Fujimori conformó un grupo de abogados que presentó una solicitud para anular 200 000 votos de Castillo por “presuntas irregularidades”. Su argumento principal es que hubo una fábrica de firmas falsas para suplantar a electores de las ciudades más recónditas y pobres del país. Apelaban, como lo hacen ahora, a la estadística. Sin embargo, todas las pruebas presentadas carecen de legalidad. Ninguna ha sido aceptada por el tribunal electoral porque contienen argumentos absurdos. E inverosímiles. Incluso, los ciudadanos acusados de esta supuesta práctica han salido a desmentir a Fujimori. Aquí un primer paralelo con Trump: el republicano contrató a 92 abogados para presentar 51 demandas en ocho estados que dieron como ganador a Biden. Entre ellos estuvieron Georgia, Michigan, Pensilvania y Wisconsin. Cuestionaba el conteo de las boletas y trataba de paralizar este proceso. Las cortes ignoraron sus solicitudes.

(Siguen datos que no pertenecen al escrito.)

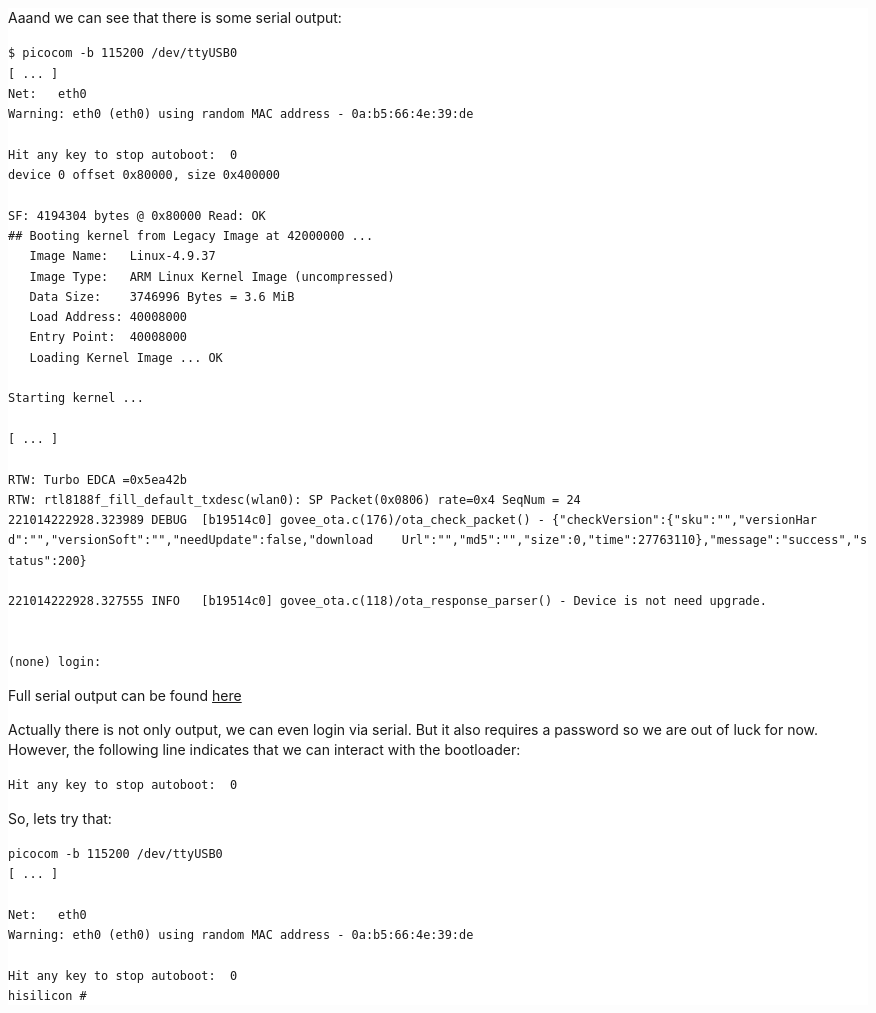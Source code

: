 
Aaand we can see that there is some serial output:

```text
$ picocom -b 115200 /dev/ttyUSB0
[ ... ]
Net:   eth0
Warning: eth0 (eth0) using random MAC address - 0a:b5:66:4e:39:de

Hit any key to stop autoboot:  0
device 0 offset 0x80000, size 0x400000

SF: 4194304 bytes @ 0x80000 Read: OK
## Booting kernel from Legacy Image at 42000000 ...
   Image Name:   Linux-4.9.37
   Image Type:   ARM Linux Kernel Image (uncompressed)
   Data Size:    3746996 Bytes = 3.6 MiB
   Load Address: 40008000
   Entry Point:  40008000
   Loading Kernel Image ... OK

Starting kernel ...

[ ... ]

RTW: Turbo EDCA =0x5ea42b
RTW: rtl8188f_fill_default_txdesc(wlan0): SP Packet(0x0806) rate=0x4 SeqNum = 24
221014222928.323989 DEBUG  [b19514c0] govee_ota.c(176)/ota_check_packet() - {"checkVersion":{"sku":"","versionHard":"","versionSoft":"","needUpdate":false,"download    Url":"","md5":"","size":0,"time":27763110},"message":"success","status":200}

221014222928.327555 INFO   [b19514c0] govee_ota.c(118)/ota_response_parser() - Device is not need upgrade.


(none) login:
```
Full serial output can be found <a href="serial_log.txt">here</a>

Actually there is not only output, we can even login via serial. But it also requires a password so we are out of luck for now. However, the following line indicates that we can interact with the bootloader:

```text
Hit any key to stop autoboot:  0
```

So, lets try that:
```text
picocom -b 115200 /dev/ttyUSB0
[ ... ]

Net:   eth0
Warning: eth0 (eth0) using random MAC address - 0a:b5:66:4e:39:de

Hit any key to stop autoboot:  0 
hisilicon # 
```
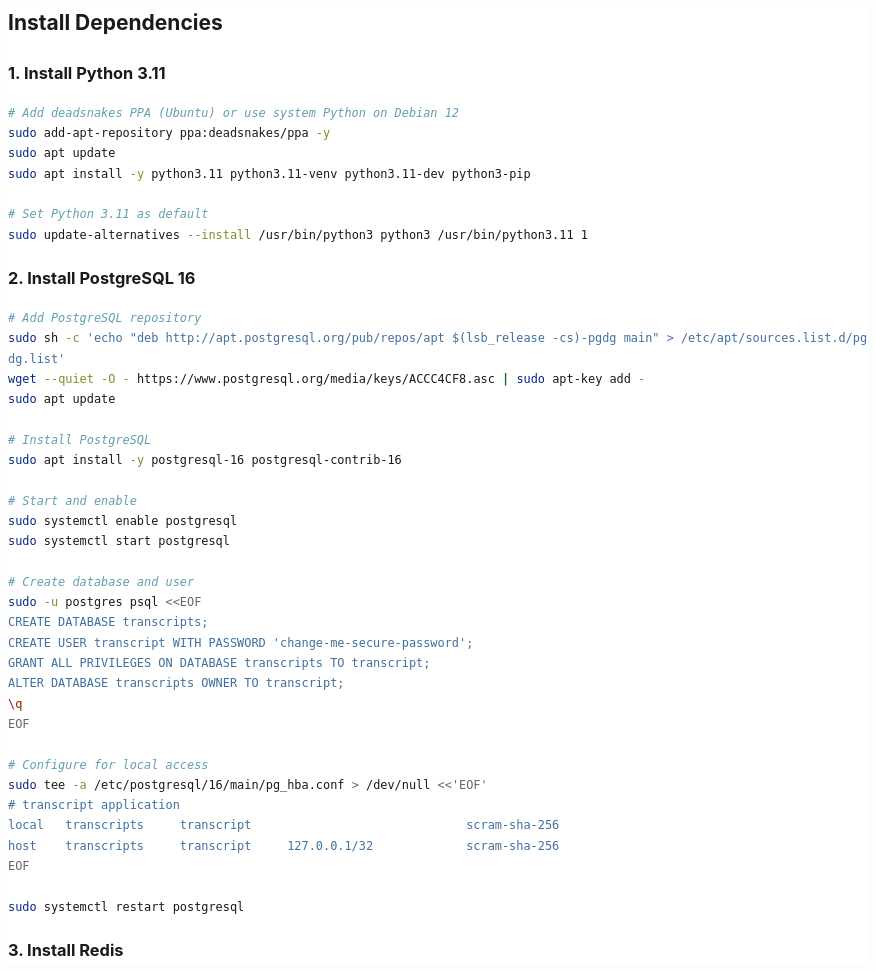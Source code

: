 ## Install Dependencies

### 1. Install Python 3.11

```bash
# Add deadsnakes PPA (Ubuntu) or use system Python on Debian 12
sudo add-apt-repository ppa:deadsnakes/ppa -y
sudo apt update
sudo apt install -y python3.11 python3.11-venv python3.11-dev python3-pip

# Set Python 3.11 as default
sudo update-alternatives --install /usr/bin/python3 python3 /usr/bin/python3.11 1
```

### 2. Install PostgreSQL 16

```bash
# Add PostgreSQL repository
sudo sh -c 'echo "deb http://apt.postgresql.org/pub/repos/apt $(lsb_release -cs)-pgdg main" > /etc/apt/sources.list.d/pgdg.list'
wget --quiet -O - https://www.postgresql.org/media/keys/ACCC4CF8.asc | sudo apt-key add -
sudo apt update

# Install PostgreSQL
sudo apt install -y postgresql-16 postgresql-contrib-16

# Start and enable
sudo systemctl enable postgresql
sudo systemctl start postgresql

# Create database and user
sudo -u postgres psql <<EOF
CREATE DATABASE transcripts;
CREATE USER transcript WITH PASSWORD 'change-me-secure-password';
GRANT ALL PRIVILEGES ON DATABASE transcripts TO transcript;
ALTER DATABASE transcripts OWNER TO transcript;
\q
EOF

# Configure for local access
sudo tee -a /etc/postgresql/16/main/pg_hba.conf > /dev/null <<'EOF'
# transcript application
local   transcripts     transcript                              scram-sha-256
host    transcripts     transcript     127.0.0.1/32             scram-sha-256
EOF

sudo systemctl restart postgresql
```

### 3. Install Redis
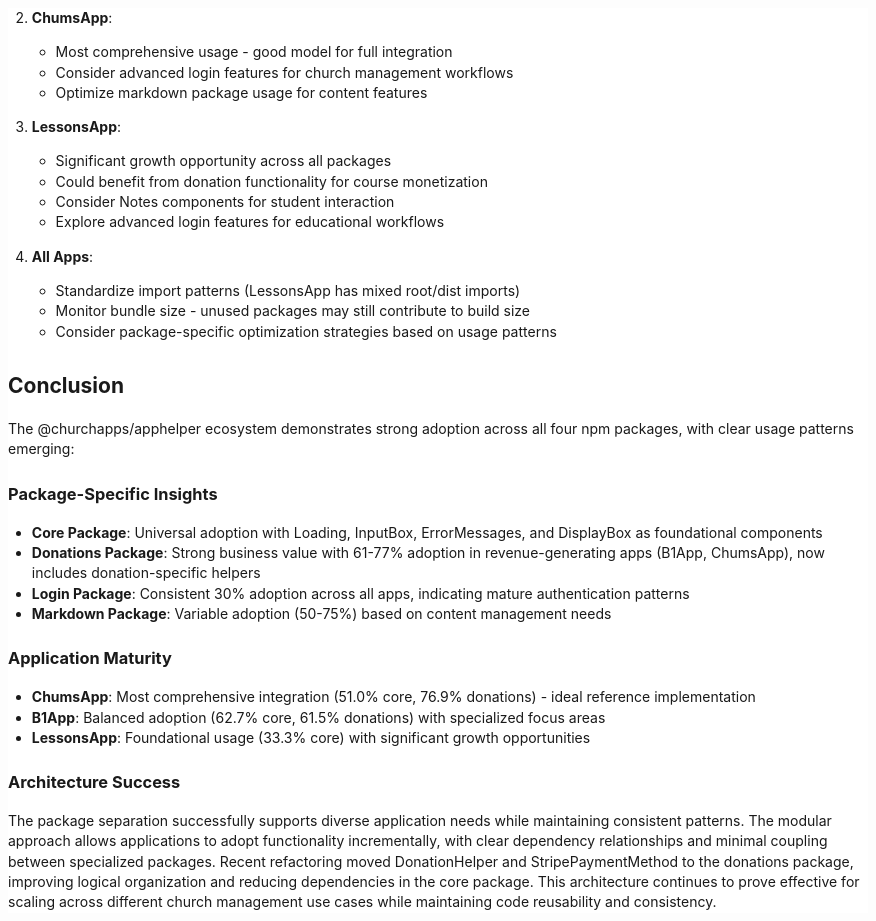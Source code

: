 2. **ChumsApp**: 
   - Most comprehensive usage - good model for full integration
   - Consider advanced login features for church management workflows
   - Optimize markdown package usage for content features

3. **LessonsApp**: 
   - Significant growth opportunity across all packages
   - Could benefit from donation functionality for course monetization
   - Consider Notes components for student interaction
   - Explore advanced login features for educational workflows

4. **All Apps**:
   - Standardize import patterns (LessonsApp has mixed root/dist imports)
   - Monitor bundle size - unused packages may still contribute to build size
   - Consider package-specific optimization strategies based on usage patterns

## Conclusion

The @churchapps/apphelper ecosystem demonstrates strong adoption across all four npm packages, with clear usage patterns emerging:

### Package-Specific Insights
- **Core Package**: Universal adoption with Loading, InputBox, ErrorMessages, and DisplayBox as foundational components
- **Donations Package**: Strong business value with 61-77% adoption in revenue-generating apps (B1App, ChumsApp), now includes donation-specific helpers
- **Login Package**: Consistent 30% adoption across all apps, indicating mature authentication patterns
- **Markdown Package**: Variable adoption (50-75%) based on content management needs

### Application Maturity
- **ChumsApp**: Most comprehensive integration (51.0% core, 76.9% donations) - ideal reference implementation
- **B1App**: Balanced adoption (62.7% core, 61.5% donations) with specialized focus areas
- **LessonsApp**: Foundational usage (33.3% core) with significant growth opportunities

### Architecture Success
The package separation successfully supports diverse application needs while maintaining consistent patterns. The modular approach allows applications to adopt functionality incrementally, with clear dependency relationships and minimal coupling between specialized packages. Recent refactoring moved DonationHelper and StripePaymentMethod to the donations package, improving logical organization and reducing dependencies in the core package. This architecture continues to prove effective for scaling across different church management use cases while maintaining code reusability and consistency.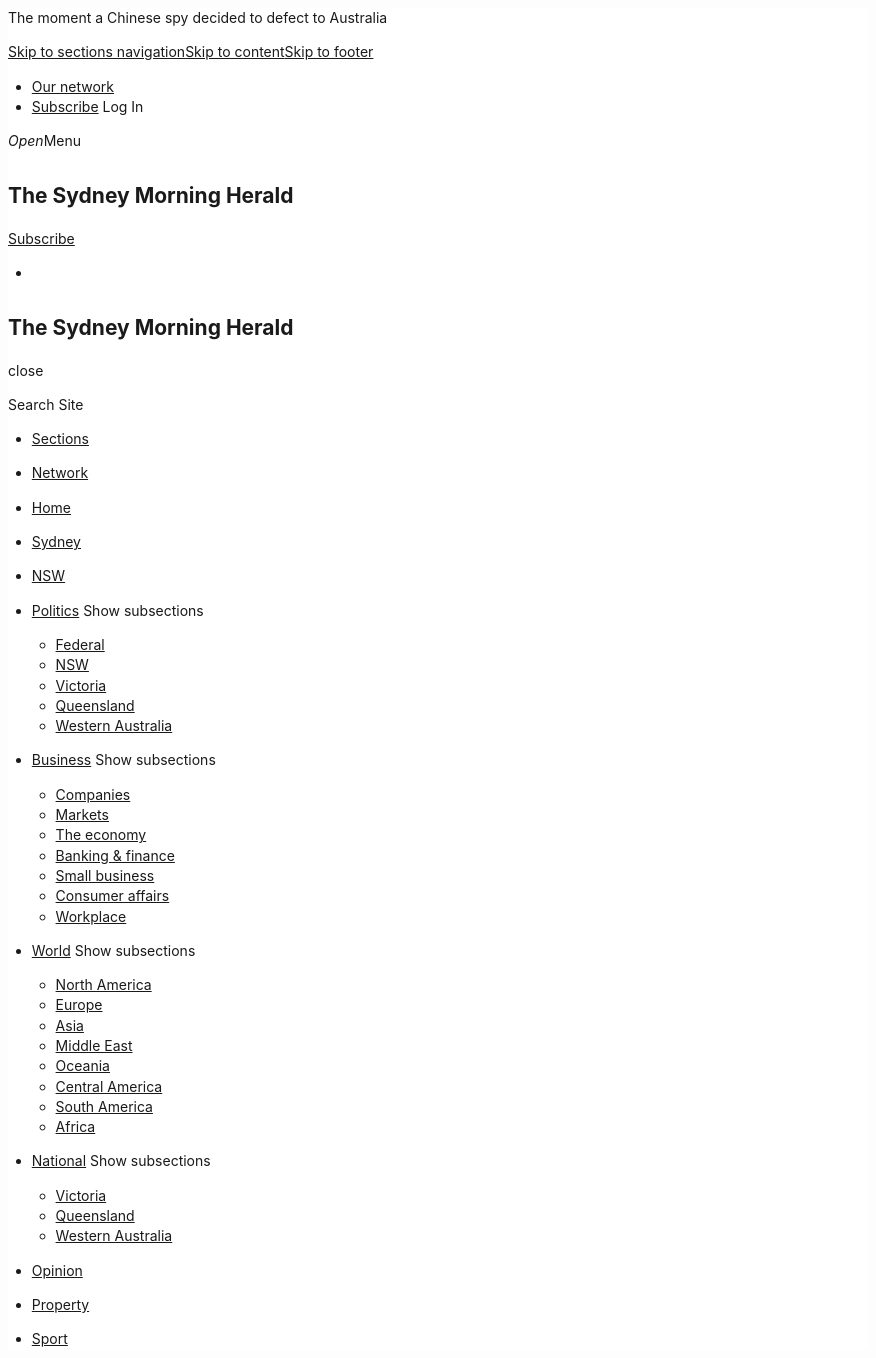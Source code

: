 The moment a Chinese spy decided to defect to Australia

[Skip to sections navigation](#sections)[Skip to content](#content)[Skip
to footer](#footer)

-   [Our network](javascript:void(0);)
-   [Subscribe](https://subscribe.smh.com.au/?promote_channel=HI_SMH_GNL_HL)
    Log In

*Open*Menu

[](/)

The Sydney Morning Herald
-------------------------

[Subscribe](https://subscribe.smh.com.au/?promote_channel=HI_SMH_GNL_HL)

-

[](/)

The Sydney Morning Herald
-------------------------

close

Search Site

-   [Sections](#sections)
-   [Network](#network)

-   [Home](/)
-   [Sydney](/sydney-news)
-   [NSW](/national/nsw)
-   [Politics](/politics)
    Show subsections
    -   [Federal](/politics/federal)
    -   [NSW](/politics/nsw)
    -   [Victoria](/politics/victoria)
    -   [Queensland](/politics/queensland)
    -   [Western Australia](/politics/western-australia)
-   [Business](/business)
    Show subsections
    -   [Companies](/business/companies)
    -   [Markets](/business/markets)
    -   [The economy](/business/the-economy)
    -   [Banking & finance](/business/banking-and-finance)
    -   [Small business](/business/small-business)
    -   [Consumer affairs](/business/consumer-affairs)
    -   [Workplace](/business/workplace)
-   [World](/world)
    Show subsections
    -   [North America](/world/north-america)
    -   [Europe](/world/europe)
    -   [Asia](/world/asia)
    -   [Middle East](/world/middle-east)
    -   [Oceania](/world/oceania)
    -   [Central America](/world/central-america)
    -   [South America](/world/south-america)
    -   [Africa](/world/africa)
-   [National](/national)
    Show subsections
    -   [Victoria](/national/victoria)
    -   [Queensland](/national/queensland)
    -   [Western Australia](/national/western-australia)
-   [Opinion](/opinion)
-   [Property](http://www.domain.com.au)
-   [Sport](/sport)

Tras las sucesivas derrotas, Keiko Fujimori recurrió a la calle para polarizar a la sociedad. Fue la abanderada de marchas en los últimos tres fines de semana en Lima. En esos eventos, la derechista se encargó de instaurar el mensaje de que le robaron la elección y que un probable gobierno de Pedro Castillo sería ilegitimo. Esto vino acompañado, como decíamos, con iniciativas de sus aliados de la derecha más conservadora para que las fuerzas armadas perpetren un golpe de Estado, cuyo único objetivo sea impedir el ascenso al poder de Castillo. Y la fundación de movimientos extremistas para generar violencia en las calles. Con Trump también pasó algo similar. El republicano, al verse debilitado por el rechazo sucesivo de sus recursos legales, agitó a sus seguidores supremacistas blancos que se agruparon en el movimiento de extrema derecha QAnon para realizar protestas en Estados Unidos. El punto de quiebre fue el pasado 6 de enero cuando tomaron el Capitolio con el objetivo de bloquear la proclamación de Joe Biden como vencedor de las elecciones norteamericanas.
En síntesis, Fujimori trata de dilatar el proceso electoral. Su última carta ha sido recurrir a la Organización de Estados Americanos (OEA) con el objetivo de que realice una auditoria internacional como sucedió en las elecciones presidenciales de Bolivia, cuando Evo Morales ganó su tercera reelección. Pero son realidades diferentes. En esa oportunidad, la misión de observadores de la OEA sí reportó irregularidades en la victoria de Morales. En cambio, en el caso peruano, el Departamento de Estado de Estados Unidos y la Unión Europea han felicitado a las autoridades por conducir con éxito y transparencia la segunda vuelta presidencial. En síntesis, Trump no pidió auditoria, pero nunca dejó de golpear la institucionalidad como lo hace Fujimori, quien impide la transición democrática de cara al cambio de gobierno el próximo 28 de julio. Ojalá que la polarización se deje atrás en Perú, tal cual pasó en Estados Unidos, con la llegada de Pedro Castillo al poder. Se necesita trabajar en una agenda para los próximos cinco años del país. Ya se vivieron cinco turbulentos desde 2016. No tratemos de que sea una década perdida para Perú.